Graph Preprocessing
Normalization
Graph filters all use the same default graph normalization scheme
that performs symmetric (i.e. Laplacian-like) normalization
for undirected graphs and column-wise normalization that
follows a true probabilistic formulation of transition probabilities
for directed graphs, such as DiGraph instances. The type of
normalization can be specified by passing a normalization
argument to constructors of ranking algorithms. This parameter
can have the following values:
| Normalization | Description |
|---|---|
"auto" |
The above-described default behavior. |
"col" |
Column-wise normalization. |
"symmetric" |
Symmetric normalization. |
"laplacian" |
Generates the Laplacian of the graph. |
"salsa" |
The row-wise normalization employed by the salsa algorithm. |
"none" |
(A string with text "none".) Avoids any normalization, for example, because edge weights already hold the normalization. |
| callable | A callable applied to a scipy sparse adjacency matrix of the "numpy" backend (irrespective of the actually active backend). When applied, it ignores the preprocessor's reduction argument. |
Additionally, a transform_adjacency method can be provided
to modify the final adjacency matrix after all computations conclude.
This method runs within the currently active backend.
By default this is a tautology lambda x: x.
To create smoother versions of adjacency matrices,
renormalization argument may be provided
to add a multiple of the unit matrix to the adjacency matrix,
a concept called the renormalization trick.
This by default 0, but can help shrink the spectrum.For example,
you can create a strongly local version of the adjacency matrix like this:
alg = Algorithm(renormalization=2)
In all cases, adjacency matrix normalization involves the
computationally intensive operation of converting the graph
into a scipy sparse matrix each time node
ranking algorithms are called. pygrank
provides a way to avoid recomputing the normalization
during large-scale experiments by the same algorithm for
the same graphs by passing an argument assume_immutability=True
to the algorithms's constructor, which indicates that
the the graph does not change between runs of the algorithm
and hence computes the normalization only once for each given
graph, a process known as hashing.
Hashing only uses the Python object's hash method,
so a different instance of the same graph will recompute the
normalization if it points at a different memory location.
Warning
Do not alter graph objects after passing them to
calls of node ranking algorithms for the first time
if you set assume_immutability=True. If altering the
graph is necessary midway through your code, create a copy
instance, for example with one of networkx's in-built methods and
edit that one.
Hashing the outcome of graph normalization to speed up multiple calls to the same graph can be achieved as per the following code:
import pygrank as pg
graph, personalization1, personalization2 = ...

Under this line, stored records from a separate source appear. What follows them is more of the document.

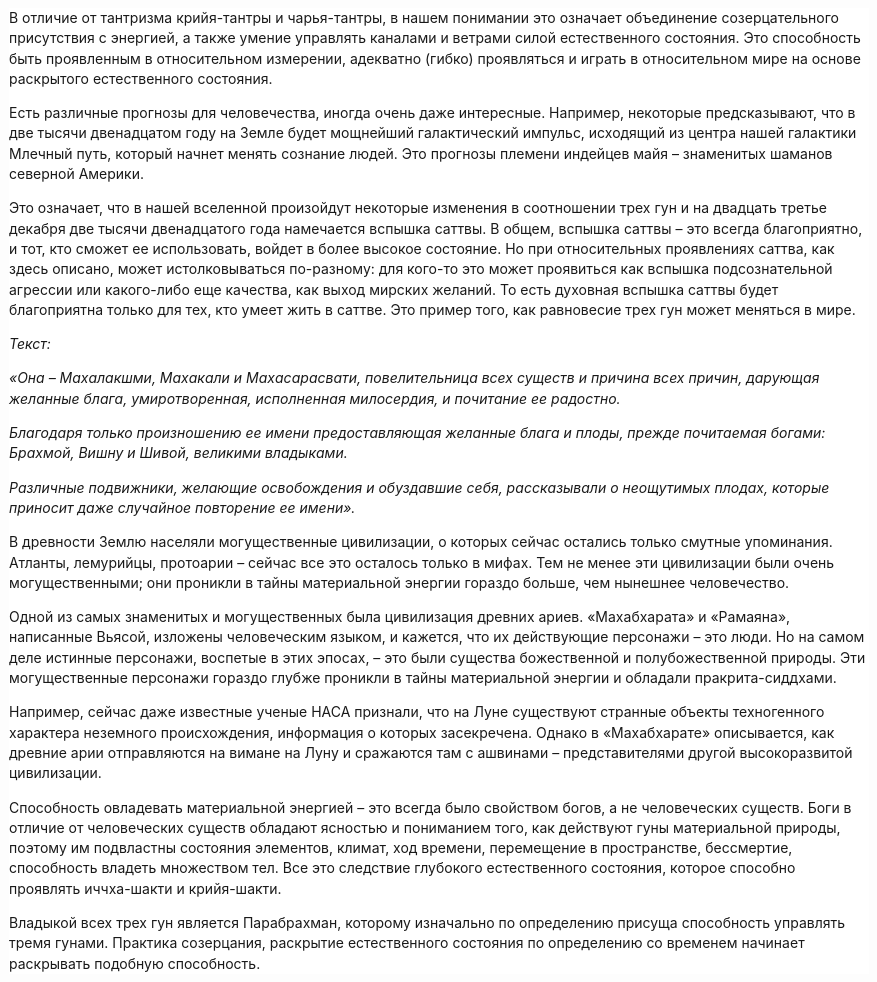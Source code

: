  В отличие от тантризма крийя-тантры и чарья-тантры, в нашем понимании это означает объединение созерцательного присутствия с энергией, а также умение управлять каналами и ветрами силой естественного состояния. Это способность быть проявленным в относительном измерении, адекватно (гибко) проявляться и играть в относительном мире на основе раскрытого естественного состояния.

 Есть различные прогнозы для человечества, иногда очень даже интересные. Например, некоторые предсказывают, что в две тысячи двенадцатом году на Земле будет мощнейший галактический импульс, исходящий из центра нашей галактики Млечный путь, который начнет менять сознание людей. Это прогнозы племени индейцев майя – знаменитых шаманов северной Америки.

 Это означает, что в нашей вселенной произойдут некоторые изменения в соотношении трех гун и на двадцать третье декабря две тысячи двенадцатого года намечается вспышка саттвы. В общем, вспышка саттвы – это всегда благоприятно, и тот, кто сможет ее использовать, войдет в более высокое состояние. Но при относительных проявлениях саттва, как здесь описано, может истолковываться по-разному: для кого-то это может проявиться как вспышка подсознательной агрессии или какого-либо еще качества, как выход мирских желаний. То есть духовная вспышка саттвы будет благоприятна только для тех, кто умеет жить в саттве. Это пример того, как равновесие трех гун может меняться в мире.

  
_Текст:_ 

 _«Она – Махалакшми, Махакали и Махасарасвати, повелительница всех существ и причина всех причин, дарующая желанные блага, умиротворенная, исполненная милосердия, и почитание ее радостно._ 

 _Благодаря только произношению ее имени предоставляющая желанные блага и плоды, прежде почитаемая богами: Брахмой, Вишну и Шивой, великими владыками._ 

 _Различные подвижники, желающие освобождения и обуздавшие себя, рассказывали о неощутимых плодах, которые приносит даже случайное повторение ее имени»._ 

  
 В древности Землю населяли могущественные цивилизации, о которых сейчас остались только смутные упоминания. Атланты, лемурийцы, протоарии – сейчас все это осталось только в мифах. Тем не менее эти цивилизации были очень могущественными; они проникли в тайны материальной энергии гораздо больше, чем нынешнее человечество.

 Одной из самых знаменитых и могущественных была цивилизация древних ариев. «Махабхарата» и «Рамаяна», написанные Вьясой, изложены человеческим языком, и кажется, что их действующие персонажи – это люди. Но на самом деле истинные персонажи, воспетые в этих эпосах, – это были существа божественной и полубожественной природы. Эти могущественные персонажи гораздо глубже проникли в тайны материальной энергии и обладали пракрита-сиддхами.

 Например, сейчас даже известные ученые НАСА признали, что на Луне существуют странные объекты техногенного характера неземного происхождения, информация о которых засекречена. Однако в «Махабхарате» описывается, как древние арии отправляются на вимане на Луну и сражаются там с ашвинами – представителями другой высокоразвитой цивилизации.

 Способность овладевать материальной энергией – это всегда было свойством богов, а не человеческих существ. Боги в отличие от человеческих существ обладают ясностью и пониманием того, как действуют гуны материальной природы, поэтому им подвластны состояния элементов, климат, ход времени, перемещение в пространстве, бессмертие, способность владеть множеством тел. Все это следствие глубокого естественного состояния, которое способно проявлять иччха-шакти и крийя-шакти.

 Владыкой всех трех гун является Парабрахман, которому изначально по определению присуща способность управлять тремя гунами. Практика созерцания, раскрытие естественного состояния по определению со временем начинает раскрывать подобную способность.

algorithm = pg.PageRank(alpha=0.85, normalization="col", assume_immutability=True)
ranks1 = algorithm(graph, personalization1)
ranks2 = algorithm(graph, personalization2) # does not re-compute the normalization
Caching
Sometimes, many different algorithms are applied on the
same graph. In this case, to prevent each one
from recomputing the hashing already calculated by others,
they can be made to share the same normalization method. This
can be done by using a shared instance of the
normalization preprocessing pg.preprocessor,
which can be passed as the preprocessor argument of ranking algorithm
constructors. In this case, the normalization, renormalization
and assume_immutability
arguments should be passed to the preprocessor and will be ignored by the
constructors (what would otherwise happen is that the constructors
would create a prerpocessor with these arguments).
Basically, when the default value preprocessor=None is passed to ranking algorithm
constructors, these create a new preprocessing instance
with the normalization, renormalization and assume_immutability
values passed
to their constructor. These two arguments are completely ignored
if a preprocessor instance is passed to the ranking algorithm.
Direct use of these arguments without needing to instantiate a
preprocessor was demonstrated in the previous code example.
Using the same outcome of graph preprocessing to speed up multiple rank calls to the same graph by different ranking algorithms can be done as:
import pygrank as pg
graph, personalization1, personalization2 = ...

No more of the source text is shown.